Software on the average AIX workstation comes from a variety of places, and it all behaves in different ways. It often has poor documentation or poor error messages, and source code is not available. When something goes wrong, it can take a developer or system administrator hours or days to discover that the problem was in a cryptic configuration file buried deep on the hard disk. Or that the misbehaving program was trying to communicate with another machine on the network—and that machine was moved SCTrace, the AIX system call tracer, solves all that.

The SCTrace utility logs all system calls, and optionally all function calls, invoked by a given process as it executes. It records all parameters sent to the system calls (or functions) invoked by that process and all return values SCTrace also gathers the data referenced by pointer-type parameters to system calls. Additionally, SCTrace logs any signals received by the traced process, as well as system calls invoked from within the corresponding signal handlers.

The prpt utility reads the output from SCTrace and generates a report. The prpt utility understands the parameter formats for all the common system calls and is able to format its output accordingly. The exact command-line options and parameter formats for the sctrace and prpt commands are explained in detail in the man page (online documentation) that is shipped with the SCTrace package. This article explores the various options of SCTrace and demonstrates its usefulness in day-to-day programming and systems administration activities.

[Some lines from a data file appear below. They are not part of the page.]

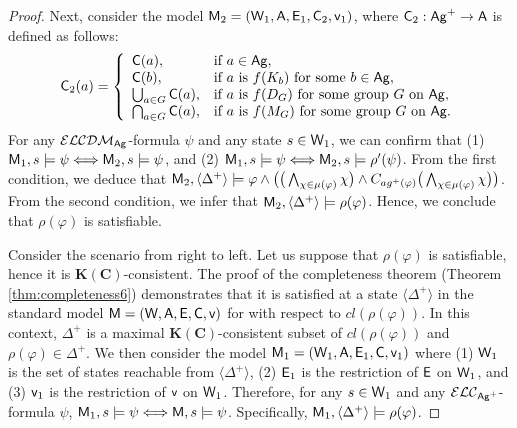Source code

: \documentclass{article}
\newcommand{\ag}{\text{\normalfont\textsf{Ag}}\xspace}
\newcommand{\CA}{\textnormal{\sf A}\xspace}
\newcommand{\CC}{\textnormal{\sf C}\xspace}
\newcommand{\CE}{\textnormal{\sf E}\xspace}
\newcommand{\CM}{\textnormal{\sf M}\xspace}
\newcommand{\CV}{\textnormal{\sf v}\xspace}
\newcommand{\CW}{\textnormal{\sf W}\xspace}
\renewcommand{\phi}{\varphi}
\newcommand{\langc}{\ensuremath{\mathcal{ELC}}\xspace}
\newcommand{\langcdm}{\ensuremath{\mathcal{ELCDM}}\xspace}
\newcommand{\lc}{\text{\normalfont ELC}\xspace}
\newcommand{\KC}{\ensuremath{\mathbf{K(C)}}\xspace}
\begin{document}
\begin{proof}
Next, consider the model $\CM_2=(\CW_1,\CA,\CE_1,\CC_2,\CV_1)$, where $\CC_2:\ag^+\to\CA$ is defined as follows:
$$\CC_2(a) = \left\{\begin{array}{ll}
\CC(a), & \text{if $a\in\ag$},\\
\CC(b), & \text{if $a$ is $f(K_b)$ for some $b\in\ag$},\\
\bigcup_{a\in G} \CC(a), & \text{if $a$ is $f(D_G)$ for some group $G$ on $\ag$},\\
\bigcap_{a\in G} \CC(a), & \text{if $a$ is $f(M_G)$ for some group $G$ on $\ag$}.
\end{array}\right.$$
For any $\langcdm_\ag$-formula $\psi$ and any state $s\in\CW_1$, we can confirm that (1) $\CM_1,s\models \psi \Longleftrightarrow \CM_2,s\models \psi$, and (2) $\CM_1,s\models \psi \Longleftrightarrow \CM_2,s\models \rho'(\psi)$. From the first condition, we deduce that $\CM_2,\langle\Delta^+\rangle\models \phi \wedge \big(\big(\bigwedge_{\chi \in \mu(\phi)} \chi \big) \wedge C_{ag^+(\phi)} \big(\bigwedge_{\chi \in \mu(\phi)}\chi \big) \big)$. From the second condition, we infer that $\CM_2,\langle\Delta^+\rangle\models\rho(\phi)$. Hence, we conclude that $\rho(\phi)$ is satisfiable.

Consider the scenario from right to left. Let us suppose that $\rho(\phi)$ is satisfiable, hence it is \KC-consistent. The proof of the completeness theorem (Theorem \ref{thm:completeness6}) demonstrates that it is satisfied at a state $\langle\Delta^+\rangle$ in the standard model $\CM=(\CW,\CA,\CE,\CC,\CV)$ for \lc with respect to $cl(\rho(\phi))$. In this context, $\Delta^+$ is a maximal $\KC$-consistent subset of $cl(\rho(\phi))$ and $\rho(\phi) \in \Delta^+$. We then consider the model $\CM_1=(\CW_1,\CA,\CE_1,\CC,\CV_1)$ where (1) $\CW_1$ is the set of states reachable from $\langle\Delta^+\rangle$, 
(2) $\CE_1$ is the restriction of $\CE$ on $\CW_1$, and (3) $\CV_1$ is the restriction of $\CV$ on $\CW_1$.
Therefore, for any $s\in\CW_1$ and any $\langc_{\ag^+}$-formula $\psi$, $\CM_1,s\models\psi \Longleftrightarrow \CM,s\models\psi$. Specifically,  $\CM_1,\langle\Delta^+\rangle\models\rho(\phi)$.


\end{proof}
\end{document}
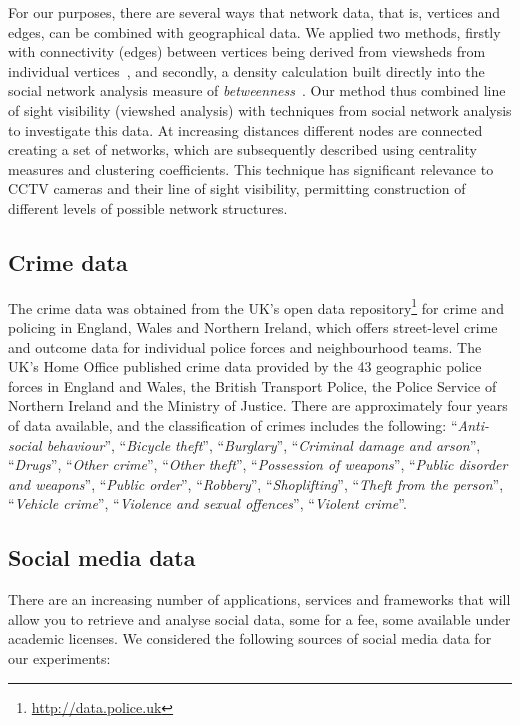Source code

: \documentclass[conference]{IEEEtran}
\begin{document}
For our purposes, there are several ways that network data, that is,
vertices and edges, can be combined with geographical data. We applied
two methods, firstly with connectivity (edges) between vertices being
derived from viewsheds from individual vertices~\cite{gisruk:2015},
and secondly, a density calculation built directly into the social
network analysis measure of
\emph{betweenness}~\cite{oatley-et-al:2006a}. Our method thus combined
line of sight visibility (viewshed analysis) with techniques from
social network analysis to investigate this data. At increasing
distances different nodes are connected creating a set of networks,
which are subsequently described using centrality measures and
clustering coefficients. This technique has significant relevance to
CCTV cameras and their line of sight visibility, permitting
construction of different levels of possible network structures.

\subsection{Crime data}

The crime data was obtained from the UK's open data
repository\footnote{\url{http://data.police.uk}} for crime and
policing in England, Wales and Northern Ireland, which offers
street-level crime and outcome data for individual police forces and
neighbourhood teams. The UK’s Home Office published crime data
provided by the 43 geographic police forces in England and Wales, the
British Transport Police, the Police Service of Northern Ireland and
the Ministry of Justice. There are approximately four years of data
available, and the classification of crimes includes the following:
``{\emph{Anti-social behaviour}}'', ``{\emph{Bicycle theft}}'',
``{\emph{Burglary}}'', ``{\emph{Criminal damage and arson}}'',
``{\emph{Drugs}}'', ``{\emph{Other crime}}'', ``{\emph{Other
theft}}'', ``{\emph{Possession of weapons}}'', ``{\emph{Public
disorder and weapons}}'', ``{\emph{Public order}}'',
``{\emph{Robbery}}'', ``{\emph{Shoplifting}}'', ``{\emph{Theft from
the person}}'', ``{\emph{Vehicle crime}}'', ``{\emph{Violence and
sexual offences}}'', ``{\emph{Violent crime}}''.

\subsection{Social media data}

There are an increasing number of applications, services and
frameworks that will allow you to retrieve and analyse social data,
some for a fee, some available under academic licenses. We considered
the following sources of social media data for our
experiments:
\end{document}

Specifying Command-Line Arguments

To start a new command and trace its execution, you should specify the command to execute, and all of its arguments, on the SCTrace command line. For example, to trace an ls command, type:

% sctrace ls

Any command-line arguments may be specified after the command name. To specify the -1 argument to the ls command, type:

% sctrace ls -l

Note that in this case, the -l argument is sent to the ls command and is not interpreted as an argument to SCTrace.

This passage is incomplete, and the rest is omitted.